Mi compañera de asiento pone los ojos en blanco y exhala:

—¡Uf!, menudo alivio.

Yo sonrío cortésmente, pero estoy irritada. Creo que podríamos haber sobrevivido a un impacto indirecto de radiación procedente de esas torres, y mis poderes paranormales estaban a punto de quedar confirmados. Un ligero brillo antinatural bajo determinadas condiciones lumínicas me parece un pequeño precio a pagar por la evidencia de la existencia de lo divino.

Años más tarde, después de que acabara de salir mi segundo álbum, estuve haciendo de DJ una temporada en Delilah’s, un popular bar punk de Chicago. Durante mi sesión, se presentó el hermano de Peter con el infame mazo de carne y me pidió que se lo firmase como regalo de cumpleaños sorpresa para Peter. No recuerdo si se lo firmé. Casi sería mejor historia si me hubiera negado. En cualquier caso, me sentí ofendida. Su hermano no entendía que aquel maldito objeto no solo había estado a punto de costarme un ojo y que me había desfigurado permanentemente, sino que nos había costado a Peter y a mí una amistad de siete años. Estaba segura de que a Peter tampoco le gustaría que se lo recordaran.

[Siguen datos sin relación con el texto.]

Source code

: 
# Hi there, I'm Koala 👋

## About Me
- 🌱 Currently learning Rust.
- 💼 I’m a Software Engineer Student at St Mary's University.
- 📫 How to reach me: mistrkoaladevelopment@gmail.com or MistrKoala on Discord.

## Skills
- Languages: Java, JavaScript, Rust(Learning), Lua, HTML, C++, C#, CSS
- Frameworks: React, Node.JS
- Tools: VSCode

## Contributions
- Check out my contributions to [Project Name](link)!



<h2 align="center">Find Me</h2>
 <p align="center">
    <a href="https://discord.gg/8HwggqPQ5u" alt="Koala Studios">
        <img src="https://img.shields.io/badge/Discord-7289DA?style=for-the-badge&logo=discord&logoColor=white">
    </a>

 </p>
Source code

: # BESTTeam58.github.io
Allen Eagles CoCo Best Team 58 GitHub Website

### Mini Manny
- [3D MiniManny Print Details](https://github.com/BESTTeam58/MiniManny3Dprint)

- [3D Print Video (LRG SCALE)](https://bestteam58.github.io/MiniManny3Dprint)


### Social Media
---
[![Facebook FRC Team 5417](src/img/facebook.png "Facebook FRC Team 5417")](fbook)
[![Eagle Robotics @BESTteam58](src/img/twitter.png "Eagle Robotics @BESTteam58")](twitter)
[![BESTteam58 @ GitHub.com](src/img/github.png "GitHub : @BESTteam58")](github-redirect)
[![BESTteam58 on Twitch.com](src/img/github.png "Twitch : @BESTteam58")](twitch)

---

Hay cosas que cicatrizan y otras que no. No siento rencor alguno hacia Peter. Nunca lo sentí, aparte de que me fastidiara algún que otro ángulo malo en las fotografías. Pero si no fuera por mi nariz, estoy segura de que encontraría algún otro rasgo de mi aspecto con el que obsesionarme. Solo éramos dos bolas de billar que al chocar acabaron en lados opuestos de la mesa; así lo veo yo. Hace unos años recibí una carta de uno de nuestros amigos mutuos quejándose de que, ahora que era una estrella del rock, había abandonado a mis amigos de toda la vida. Se esforzó mucho por hacerme sentir culpable, pero no tuve que deliberar en absoluto antes de echar esa carta a un cajón y olvidarme de ella. Sigo fiel a mis amistades de toda la vida. Lo que pasa es que la mayoría son mujeres. Lo que él tendría que haber dicho es que quería ser un actor famoso, y que resultaba difícil presenciar mi éxito y no poder compartirlo.

Dudo que Peter hubiera estado de acuerdo con el tono de esa carta. Peter y yo nos ayudamos el uno al otro durante un período incierto entre la licenciatura universitaria y el comienzo de nuestras trayectorias profesionales. Duró menos de un año, pero mientras la vivimos, aquella época pareció interminable: toda una vida de autoescrutinio y alienación, comprimida en ocho o nueve meses ociosos bajo el techo de nuestros padres. Él influyó en mi sensibilidad y mi sentido del humor, y espero que yo le ayudase a él de alguna manera.

Ojalá que las cosas hubieran salida de otra forma y hubiéramos seguido siendo amigos, pero no sucedió así. Y ese desenlace también está bien. Es mucho más memorable que algunas de mis otras relaciones pasadas. Él ocupa un lugar de honor en mi historia personal. Ha sido consagrado en el folclore de mi vida. Nada de esto resulta difícil de comprender desde el punto de vista pagano. Fuimos víctimas de tres malos augurios, que fueron lo suficientemente reales como para asustarme. Aguardo el próximo giro cósmico de los acontecimientos, y no me sorprendería que algún día, por azar, acabásemos en el mismo hogar de jubilados. Peter y yo volveríamos a empezar donde lo habíamos dejado, riéndonos de todos los demás ancianos que llevaran puestas sus estúpidas etiquetas con el nombre, y empezaríamos a conocernos junto a la mesa de jugar a las cartas.